Since CORBA does not look inside objects because it deals with the interfaces, it needs a language to specify interfaces. The OMG developed Interface Definition Language (IDL), a special object oriented language that programmers can use to specify interfaces. CORBA allows the use of different programming languages for clients and objects, which can execute on different hardware and operating systems, and the clients and objects cannot detect these details about each other.
It clearly seems like a programmer’s dream come true: you keep on living in the (dream) world you have created for yourself and somebody else will benevolently take care of smoothing out the differences between yours and other people’s (dream) worlds.
The reality, however, is quite different. A successful exploitation of the CORBA concepts can be found in Sun’s Remote Method Invocation (RMI). This enables Java objects to communicate remotely with other Java objects, but not with other objects. Microsoft with its Component Object Model (COM) and Distributed Component Object Model (DCOM) created another successful exploitation of CORBA concepts for any programming language, but only in the Windows environment, where programmers can develop objects that can be accessed by any COM-compliant applications distributed across a network. The general implementation of the CORBA model, however, finds it much harder to make practical inroads.
CORBA is, after OSI, another attempt at solving a problem that cannot be solved because of the way the IT world operates. To reap the benefits of communication, people must renounce some freedom (remember my definition of standard) to choose programming and execution environments. If no one agrees to cede part of his freedom, all the complexity is put in some magical central function that performs all the necessary translation. Indeed, yet another OSI dream…

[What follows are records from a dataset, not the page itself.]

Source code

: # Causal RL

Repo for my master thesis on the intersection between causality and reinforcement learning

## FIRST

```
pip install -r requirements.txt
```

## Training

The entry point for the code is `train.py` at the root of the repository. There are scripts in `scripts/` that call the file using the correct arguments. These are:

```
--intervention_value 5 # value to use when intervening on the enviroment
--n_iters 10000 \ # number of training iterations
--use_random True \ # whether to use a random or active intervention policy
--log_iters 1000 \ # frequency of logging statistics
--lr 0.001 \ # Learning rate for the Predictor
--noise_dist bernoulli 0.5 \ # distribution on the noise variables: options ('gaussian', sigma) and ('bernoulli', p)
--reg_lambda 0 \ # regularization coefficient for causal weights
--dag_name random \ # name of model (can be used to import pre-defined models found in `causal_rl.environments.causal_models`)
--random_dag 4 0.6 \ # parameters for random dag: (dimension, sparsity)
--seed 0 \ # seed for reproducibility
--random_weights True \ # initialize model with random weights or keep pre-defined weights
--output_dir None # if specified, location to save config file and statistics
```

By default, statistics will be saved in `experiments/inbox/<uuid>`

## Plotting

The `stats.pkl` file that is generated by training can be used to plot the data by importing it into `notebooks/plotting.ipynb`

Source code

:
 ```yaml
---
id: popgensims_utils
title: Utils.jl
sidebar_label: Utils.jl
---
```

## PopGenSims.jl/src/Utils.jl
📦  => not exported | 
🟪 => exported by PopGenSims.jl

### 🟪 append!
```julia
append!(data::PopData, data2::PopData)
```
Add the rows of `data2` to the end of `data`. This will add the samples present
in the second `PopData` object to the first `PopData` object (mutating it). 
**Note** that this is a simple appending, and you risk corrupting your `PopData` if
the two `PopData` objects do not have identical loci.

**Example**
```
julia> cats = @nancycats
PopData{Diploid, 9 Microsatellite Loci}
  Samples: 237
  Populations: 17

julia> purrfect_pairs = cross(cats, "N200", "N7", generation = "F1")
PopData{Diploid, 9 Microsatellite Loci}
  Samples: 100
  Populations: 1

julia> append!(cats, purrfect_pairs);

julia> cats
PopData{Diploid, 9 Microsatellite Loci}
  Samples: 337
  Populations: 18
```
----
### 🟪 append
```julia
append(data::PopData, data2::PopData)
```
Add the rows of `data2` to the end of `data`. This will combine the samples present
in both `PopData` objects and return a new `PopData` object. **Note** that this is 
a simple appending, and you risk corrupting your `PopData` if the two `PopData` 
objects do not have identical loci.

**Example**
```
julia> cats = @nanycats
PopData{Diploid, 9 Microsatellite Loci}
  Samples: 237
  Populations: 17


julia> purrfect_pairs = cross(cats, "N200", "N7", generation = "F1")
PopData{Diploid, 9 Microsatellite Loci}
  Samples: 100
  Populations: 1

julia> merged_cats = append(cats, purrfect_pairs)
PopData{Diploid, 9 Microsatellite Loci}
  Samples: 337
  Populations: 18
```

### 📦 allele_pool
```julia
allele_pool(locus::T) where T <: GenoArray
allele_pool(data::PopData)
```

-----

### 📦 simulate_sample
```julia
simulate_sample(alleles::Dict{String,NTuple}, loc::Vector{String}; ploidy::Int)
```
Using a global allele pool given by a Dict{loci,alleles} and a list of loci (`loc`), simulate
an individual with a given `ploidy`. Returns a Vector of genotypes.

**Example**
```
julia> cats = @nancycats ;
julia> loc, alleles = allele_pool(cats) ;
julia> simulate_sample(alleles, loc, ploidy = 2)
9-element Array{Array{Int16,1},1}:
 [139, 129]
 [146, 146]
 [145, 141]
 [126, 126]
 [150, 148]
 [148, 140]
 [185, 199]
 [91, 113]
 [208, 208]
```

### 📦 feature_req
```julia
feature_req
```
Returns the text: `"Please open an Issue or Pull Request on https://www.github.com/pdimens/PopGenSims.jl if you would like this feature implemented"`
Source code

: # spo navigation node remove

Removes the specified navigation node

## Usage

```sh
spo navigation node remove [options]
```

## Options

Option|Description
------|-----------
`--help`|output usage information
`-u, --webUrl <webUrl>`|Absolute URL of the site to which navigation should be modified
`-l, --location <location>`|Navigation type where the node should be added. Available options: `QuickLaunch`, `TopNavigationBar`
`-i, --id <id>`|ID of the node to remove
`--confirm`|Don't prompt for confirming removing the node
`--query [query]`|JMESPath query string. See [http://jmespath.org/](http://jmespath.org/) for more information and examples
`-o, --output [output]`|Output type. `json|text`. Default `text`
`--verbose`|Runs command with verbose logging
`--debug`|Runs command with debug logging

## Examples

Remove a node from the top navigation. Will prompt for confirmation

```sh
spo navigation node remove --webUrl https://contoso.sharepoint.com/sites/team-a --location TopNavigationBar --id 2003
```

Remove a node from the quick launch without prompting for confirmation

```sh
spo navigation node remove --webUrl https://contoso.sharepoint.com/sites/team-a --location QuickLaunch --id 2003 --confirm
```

Of course if this does not happen it is not because IT people are dull (they are smart indeed), but because doing things any differently than the way they do would make proprietary systems talk to one another. And this is exactly what IT vendors have no intention of doing.
Going back to my group at CSELT, a big investment was made in CORBA when we developed the ARMIDA platform because the User-to-User part of the DSM-CC protocol is based on it. That experience prompted me to try and do something in this area that concerned this layer of software called middleware.